Kurze Hosen: Diese würden an der Schule in Genf als „unangemessen“ betrachtet werden.
Foto: dpa/Ole Spata

GenfHunderte Schülerinnen und Schüler haben in Genf gegen eine „sexistische“ Kleiderordnung protestiert. Die Demonstranten, hauptsächlich Mädchen und junge Frauen, versammelten sich am Mittwoch vor der Pinchat-Schule und forderten die Abschaffung der „erniedrigenden“ Regeln.

Hintergrund ist, dass die Schule nach den Sommerferien zehn Mädchen und zwei Jungen gezwungen hatte, ein knielanges „T-Shirt der Schande“ (T-shirt de la honte) in Übergröße zu tragen, da sie nach Ansicht des Schulpersonals unpassend gekleidet zum Unterricht erschienen waren. Das Shirt, das bis zu den Knien fällt, trägt die Aufschrift „Ich bin angemessen gekleidet“.

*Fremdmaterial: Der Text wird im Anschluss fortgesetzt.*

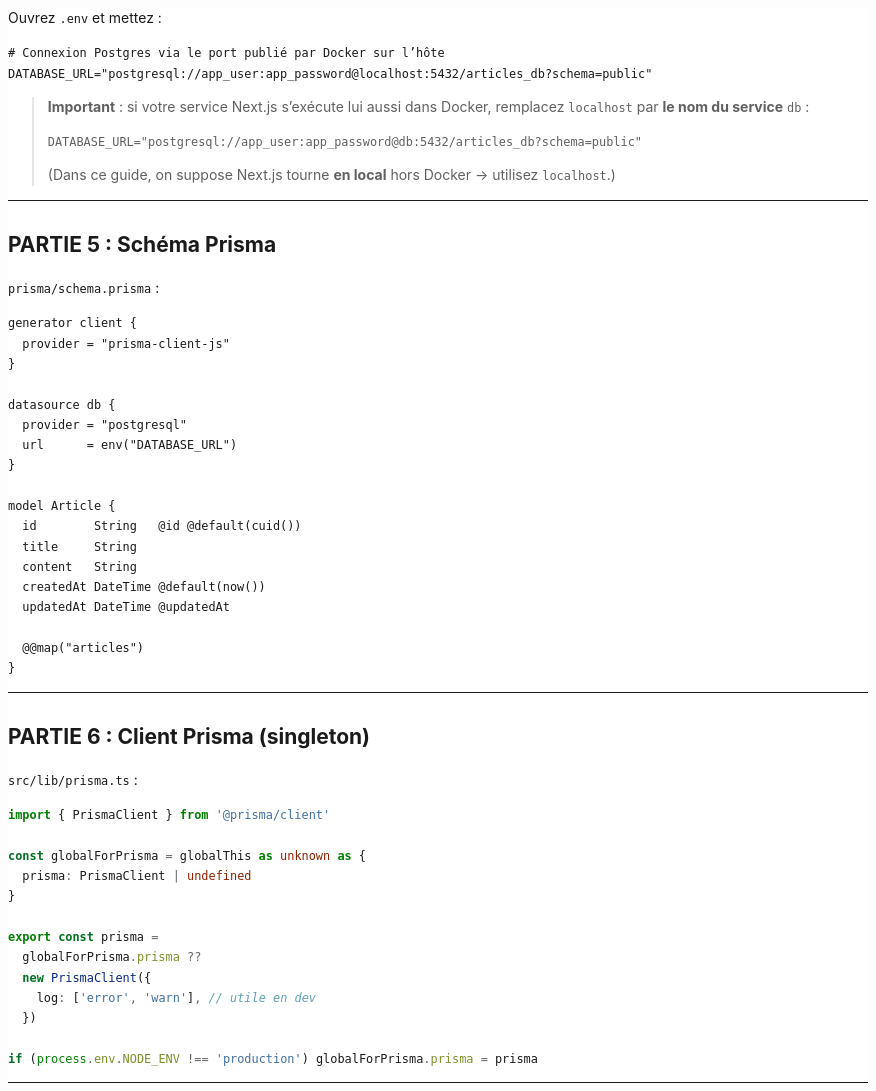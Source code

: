 Ouvrez `.env` et mettez :

```env
# Connexion Postgres via le port publié par Docker sur l’hôte
DATABASE_URL="postgresql://app_user:app_password@localhost:5432/articles_db?schema=public"
```

> **Important** : si votre service Next.js s’exécute lui aussi dans Docker, remplacez `localhost` par **le nom du service** `db` :
>
> ```env
> DATABASE_URL="postgresql://app_user:app_password@db:5432/articles_db?schema=public"
> ```
>
> (Dans ce guide, on suppose Next.js tourne **en local** hors Docker → utilisez `localhost`.)

---

## PARTIE 5 : Schéma Prisma

`prisma/schema.prisma` :

```prisma
generator client {
  provider = "prisma-client-js"
}

datasource db {
  provider = "postgresql"
  url      = env("DATABASE_URL")
}

model Article {
  id        String   @id @default(cuid())
  title     String
  content   String
  createdAt DateTime @default(now())
  updatedAt DateTime @updatedAt

  @@map("articles")
}
```

---

## PARTIE 6 : Client Prisma (singleton)

`src/lib/prisma.ts` :

```typescript
import { PrismaClient } from '@prisma/client'

const globalForPrisma = globalThis as unknown as {
  prisma: PrismaClient | undefined
}

export const prisma =
  globalForPrisma.prisma ??
  new PrismaClient({
    log: ['error', 'warn'], // utile en dev
  })

if (process.env.NODE_ENV !== 'production') globalForPrisma.prisma = prisma
```

---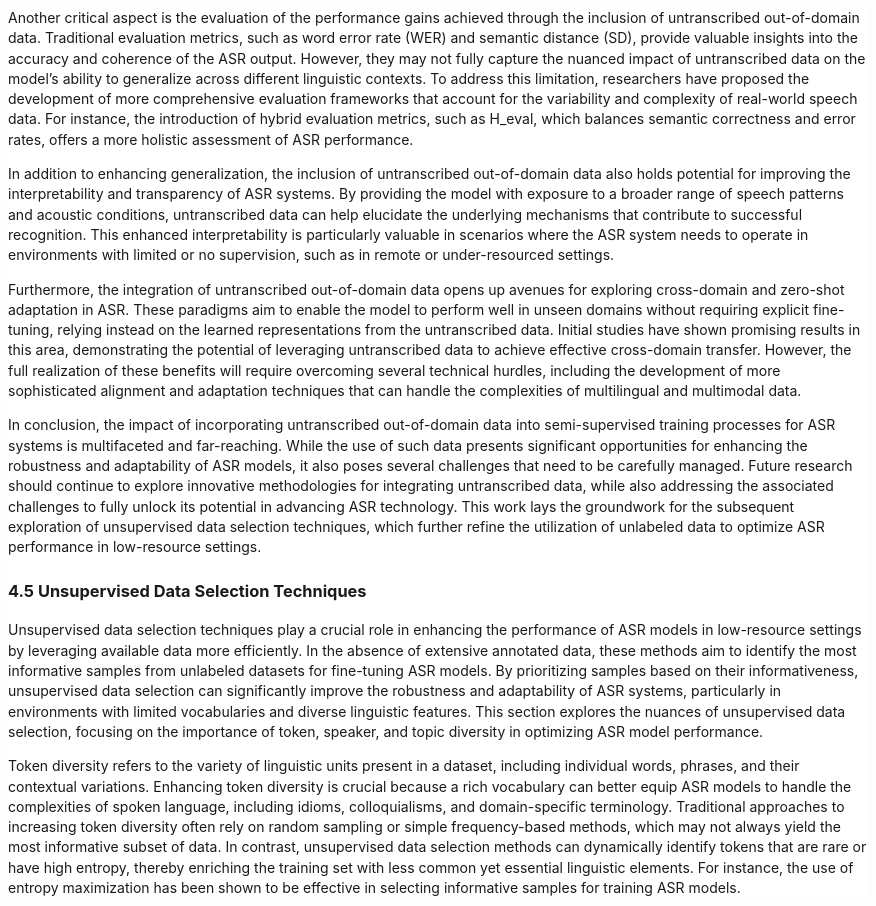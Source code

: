 Another critical aspect is the evaluation of the performance gains achieved through the inclusion of untranscribed out-of-domain data. Traditional evaluation metrics, such as word error rate (WER) and semantic distance (SD), provide valuable insights into the accuracy and coherence of the ASR output. However, they may not fully capture the nuanced impact of untranscribed data on the model’s ability to generalize across different linguistic contexts. To address this limitation, researchers have proposed the development of more comprehensive evaluation frameworks that account for the variability and complexity of real-world speech data. For instance, the introduction of hybrid evaluation metrics, such as H\_eval, which balances semantic correctness and error rates, offers a more holistic assessment of ASR performance.

In addition to enhancing generalization, the inclusion of untranscribed out-of-domain data also holds potential for improving the interpretability and transparency of ASR systems. By providing the model with exposure to a broader range of speech patterns and acoustic conditions, untranscribed data can help elucidate the underlying mechanisms that contribute to successful recognition. This enhanced interpretability is particularly valuable in scenarios where the ASR system needs to operate in environments with limited or no supervision, such as in remote or under-resourced settings.

Furthermore, the integration of untranscribed out-of-domain data opens up avenues for exploring cross-domain and zero-shot adaptation in ASR. These paradigms aim to enable the model to perform well in unseen domains without requiring explicit fine-tuning, relying instead on the learned representations from the untranscribed data. Initial studies have shown promising results in this area, demonstrating the potential of leveraging untranscribed data to achieve effective cross-domain transfer. However, the full realization of these benefits will require overcoming several technical hurdles, including the development of more sophisticated alignment and adaptation techniques that can handle the complexities of multilingual and multimodal data.

In conclusion, the impact of incorporating untranscribed out-of-domain data into semi-supervised training processes for ASR systems is multifaceted and far-reaching. While the use of such data presents significant opportunities for enhancing the robustness and adaptability of ASR models, it also poses several challenges that need to be carefully managed. Future research should continue to explore innovative methodologies for integrating untranscribed data, while also addressing the associated challenges to fully unlock its potential in advancing ASR technology. This work lays the groundwork for the subsequent exploration of unsupervised data selection techniques, which further refine the utilization of unlabeled data to optimize ASR performance in low-resource settings.

### 4.5 Unsupervised Data Selection Techniques

Unsupervised data selection techniques play a crucial role in enhancing the performance of ASR models in low-resource settings by leveraging available data more efficiently. In the absence of extensive annotated data, these methods aim to identify the most informative samples from unlabeled datasets for fine-tuning ASR models. By prioritizing samples based on their informativeness, unsupervised data selection can significantly improve the robustness and adaptability of ASR systems, particularly in environments with limited vocabularies and diverse linguistic features. This section explores the nuances of unsupervised data selection, focusing on the importance of token, speaker, and topic diversity in optimizing ASR model performance.

Token diversity refers to the variety of linguistic units present in a dataset, including individual words, phrases, and their contextual variations. Enhancing token diversity is crucial because a rich vocabulary can better equip ASR models to handle the complexities of spoken language, including idioms, colloquialisms, and domain-specific terminology. Traditional approaches to increasing token diversity often rely on random sampling or simple frequency-based methods, which may not always yield the most informative subset of data. In contrast, unsupervised data selection methods can dynamically identify tokens that are rare or have high entropy, thereby enriching the training set with less common yet essential linguistic elements. For instance, the use of entropy maximization has been shown to be effective in selecting informative samples for training ASR models.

Als unpassend gelten zum Beispiel bauch- oder schulterfreie Kleidungsstücke, kurze Röcke oder Shorts, bei denen die Oberschenkel zu sehen sind, aber auch Kleidung mit anstößigen oder obszönen Botschaften, berichtet der Schweizer „Tagesanzeiger“. Nach Ansicht der Schülerinnen und Schüler ist diese Kleiderordnung sexistisch. Mädchen seien von dieser Maßnahme ungleich stärker betroffen als Knaben, kritisieren sie. Die Vorschriften zeigten, dass die Kleidung von Mädchen kontrolliert werden könne.

Die Geschichte wurde bekannt, nachdem die Mutter von einem der Mädchen sich bei den Genfer Schulbehörden beschwert hatte. Nach Medienberichten warf sie der Schule vor, „ihre Macht zu missbrauchen, um junge Mädchen zu erniedrigen, zu demütigen und zu stigmatisieren“.

Die Schule entgegnete, die Anforderung, „korrekte und angemessene“ Kleidung zu tragen, gelte „unabhängig vom Geschlecht“. Kritiker monieren, dass diese Regeln, die es an den meisten weiterführenden Schulen in der Schweiz gibt, subjektiv ausgelegt werden.